Retype, exactly as they appear below, the lines between the line holding "Armor Class: & 14 (11) \\\hline" and the line holding "Morale: & 8 \\\hline", both ends included.

[Opening Data to examine section]

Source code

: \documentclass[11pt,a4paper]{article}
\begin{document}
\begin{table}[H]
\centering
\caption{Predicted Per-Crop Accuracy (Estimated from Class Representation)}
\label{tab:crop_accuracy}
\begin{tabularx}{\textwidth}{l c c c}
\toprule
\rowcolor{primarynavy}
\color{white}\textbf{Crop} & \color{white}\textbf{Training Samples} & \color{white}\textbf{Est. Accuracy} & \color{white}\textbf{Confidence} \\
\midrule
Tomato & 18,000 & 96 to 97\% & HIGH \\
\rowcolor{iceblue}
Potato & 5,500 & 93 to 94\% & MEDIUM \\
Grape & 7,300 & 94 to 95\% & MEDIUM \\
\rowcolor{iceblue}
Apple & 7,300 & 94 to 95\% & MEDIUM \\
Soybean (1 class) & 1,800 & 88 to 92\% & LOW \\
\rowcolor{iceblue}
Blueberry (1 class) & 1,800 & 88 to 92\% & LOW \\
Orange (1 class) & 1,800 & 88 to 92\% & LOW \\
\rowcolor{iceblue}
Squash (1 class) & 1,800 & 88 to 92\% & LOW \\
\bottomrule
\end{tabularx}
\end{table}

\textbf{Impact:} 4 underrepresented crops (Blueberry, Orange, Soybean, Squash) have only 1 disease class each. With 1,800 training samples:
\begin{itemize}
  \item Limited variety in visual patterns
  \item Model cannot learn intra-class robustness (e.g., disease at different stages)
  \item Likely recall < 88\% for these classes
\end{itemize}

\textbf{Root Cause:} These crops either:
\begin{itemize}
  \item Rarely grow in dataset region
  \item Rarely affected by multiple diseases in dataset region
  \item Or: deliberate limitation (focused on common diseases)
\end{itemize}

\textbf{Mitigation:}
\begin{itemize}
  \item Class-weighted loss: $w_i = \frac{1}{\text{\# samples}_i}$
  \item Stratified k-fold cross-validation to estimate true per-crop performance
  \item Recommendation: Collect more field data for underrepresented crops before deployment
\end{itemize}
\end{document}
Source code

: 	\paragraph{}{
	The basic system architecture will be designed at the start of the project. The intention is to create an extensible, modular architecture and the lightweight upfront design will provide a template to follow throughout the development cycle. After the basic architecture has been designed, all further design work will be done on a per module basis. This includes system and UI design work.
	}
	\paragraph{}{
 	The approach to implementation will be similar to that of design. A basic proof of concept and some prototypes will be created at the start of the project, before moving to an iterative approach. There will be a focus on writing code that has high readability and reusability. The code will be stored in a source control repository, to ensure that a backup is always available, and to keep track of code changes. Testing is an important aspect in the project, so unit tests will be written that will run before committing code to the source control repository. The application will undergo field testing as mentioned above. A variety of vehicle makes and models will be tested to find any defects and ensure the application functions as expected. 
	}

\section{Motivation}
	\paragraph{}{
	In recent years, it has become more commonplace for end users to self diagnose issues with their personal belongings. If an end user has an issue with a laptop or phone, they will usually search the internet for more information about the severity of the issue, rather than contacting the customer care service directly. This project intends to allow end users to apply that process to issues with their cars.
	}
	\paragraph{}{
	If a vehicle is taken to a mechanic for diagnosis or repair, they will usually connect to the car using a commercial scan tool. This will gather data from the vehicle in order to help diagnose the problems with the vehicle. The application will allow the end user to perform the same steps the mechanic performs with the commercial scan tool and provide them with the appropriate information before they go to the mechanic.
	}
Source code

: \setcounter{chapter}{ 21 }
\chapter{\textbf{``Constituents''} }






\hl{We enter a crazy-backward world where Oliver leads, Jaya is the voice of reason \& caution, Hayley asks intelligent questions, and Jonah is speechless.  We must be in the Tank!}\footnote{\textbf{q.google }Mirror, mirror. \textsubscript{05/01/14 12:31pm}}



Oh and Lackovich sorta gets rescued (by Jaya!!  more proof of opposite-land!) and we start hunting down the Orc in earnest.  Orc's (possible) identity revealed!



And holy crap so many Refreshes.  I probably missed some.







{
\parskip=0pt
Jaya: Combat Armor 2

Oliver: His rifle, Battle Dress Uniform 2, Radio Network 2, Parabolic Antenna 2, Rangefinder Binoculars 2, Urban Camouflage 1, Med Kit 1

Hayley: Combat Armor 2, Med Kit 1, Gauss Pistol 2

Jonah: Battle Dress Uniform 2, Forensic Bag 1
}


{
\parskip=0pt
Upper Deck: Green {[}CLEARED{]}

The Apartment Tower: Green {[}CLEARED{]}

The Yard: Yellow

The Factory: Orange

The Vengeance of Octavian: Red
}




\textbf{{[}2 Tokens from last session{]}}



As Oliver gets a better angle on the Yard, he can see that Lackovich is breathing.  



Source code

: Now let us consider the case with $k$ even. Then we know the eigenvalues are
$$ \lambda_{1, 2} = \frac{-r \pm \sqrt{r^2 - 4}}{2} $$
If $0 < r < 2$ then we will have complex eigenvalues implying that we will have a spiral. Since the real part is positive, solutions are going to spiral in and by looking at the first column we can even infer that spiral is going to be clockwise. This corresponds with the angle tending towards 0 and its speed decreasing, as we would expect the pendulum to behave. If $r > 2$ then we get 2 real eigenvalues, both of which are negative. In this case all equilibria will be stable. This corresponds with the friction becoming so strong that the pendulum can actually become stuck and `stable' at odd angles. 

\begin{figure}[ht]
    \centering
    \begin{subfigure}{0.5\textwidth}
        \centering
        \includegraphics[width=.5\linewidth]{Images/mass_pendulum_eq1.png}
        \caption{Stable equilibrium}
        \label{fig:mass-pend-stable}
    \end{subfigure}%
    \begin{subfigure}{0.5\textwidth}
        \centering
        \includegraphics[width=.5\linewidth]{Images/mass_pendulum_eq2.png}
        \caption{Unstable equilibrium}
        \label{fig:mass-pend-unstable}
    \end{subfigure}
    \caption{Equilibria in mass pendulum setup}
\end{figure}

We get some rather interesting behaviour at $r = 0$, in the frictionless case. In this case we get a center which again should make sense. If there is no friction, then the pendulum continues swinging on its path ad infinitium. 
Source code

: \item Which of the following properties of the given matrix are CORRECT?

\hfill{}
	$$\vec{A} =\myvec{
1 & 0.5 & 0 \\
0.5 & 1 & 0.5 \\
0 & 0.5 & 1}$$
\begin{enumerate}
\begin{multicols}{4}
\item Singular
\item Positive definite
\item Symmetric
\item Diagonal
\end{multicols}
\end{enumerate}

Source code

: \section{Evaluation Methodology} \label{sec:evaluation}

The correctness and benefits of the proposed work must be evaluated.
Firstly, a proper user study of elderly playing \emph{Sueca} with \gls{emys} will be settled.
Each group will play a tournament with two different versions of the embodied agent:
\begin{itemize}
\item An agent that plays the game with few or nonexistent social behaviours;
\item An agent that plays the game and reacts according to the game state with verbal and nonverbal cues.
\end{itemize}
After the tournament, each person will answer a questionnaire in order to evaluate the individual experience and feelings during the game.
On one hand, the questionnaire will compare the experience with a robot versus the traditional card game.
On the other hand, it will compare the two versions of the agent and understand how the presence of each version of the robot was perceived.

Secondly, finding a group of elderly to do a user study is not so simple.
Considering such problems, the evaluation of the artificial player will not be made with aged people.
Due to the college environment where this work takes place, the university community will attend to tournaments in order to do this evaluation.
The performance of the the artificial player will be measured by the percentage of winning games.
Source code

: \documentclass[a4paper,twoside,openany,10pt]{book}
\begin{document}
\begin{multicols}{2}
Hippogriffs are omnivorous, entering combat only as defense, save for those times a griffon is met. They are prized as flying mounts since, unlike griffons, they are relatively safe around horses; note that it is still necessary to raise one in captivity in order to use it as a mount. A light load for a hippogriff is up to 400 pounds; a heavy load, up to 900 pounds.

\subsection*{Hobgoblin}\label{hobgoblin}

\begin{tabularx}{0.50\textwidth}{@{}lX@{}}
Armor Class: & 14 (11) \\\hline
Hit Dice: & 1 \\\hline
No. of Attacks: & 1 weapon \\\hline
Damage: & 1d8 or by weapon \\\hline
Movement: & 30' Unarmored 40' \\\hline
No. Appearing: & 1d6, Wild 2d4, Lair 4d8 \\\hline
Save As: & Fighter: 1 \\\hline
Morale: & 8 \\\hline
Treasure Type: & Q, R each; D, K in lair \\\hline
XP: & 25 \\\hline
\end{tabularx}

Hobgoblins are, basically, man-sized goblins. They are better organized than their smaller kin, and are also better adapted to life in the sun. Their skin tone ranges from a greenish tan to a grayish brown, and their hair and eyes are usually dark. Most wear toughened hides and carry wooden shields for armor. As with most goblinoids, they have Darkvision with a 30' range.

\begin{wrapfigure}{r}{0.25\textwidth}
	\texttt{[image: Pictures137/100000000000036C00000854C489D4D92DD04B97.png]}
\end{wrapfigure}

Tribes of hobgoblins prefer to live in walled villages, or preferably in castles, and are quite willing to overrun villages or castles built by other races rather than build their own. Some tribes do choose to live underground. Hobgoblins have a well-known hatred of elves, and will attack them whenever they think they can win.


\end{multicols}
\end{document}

[Closing Data to examine section]

__Solution to this exercise__:
Armor Class: & 14 (11) \\\hline
Hit Dice: & 1 \\\hline
No. of Attacks: & 1 weapon \\\hline
Damage: & 1d8 or by weapon \\\hline
Movement: & 30' Unarmored 40' \\\hline
No. Appearing: & 1d6, Wild 2d4, Lair 4d8 \\\hline
Save As: & Fighter: 1 \\\hline
Morale: & 8 \\\hline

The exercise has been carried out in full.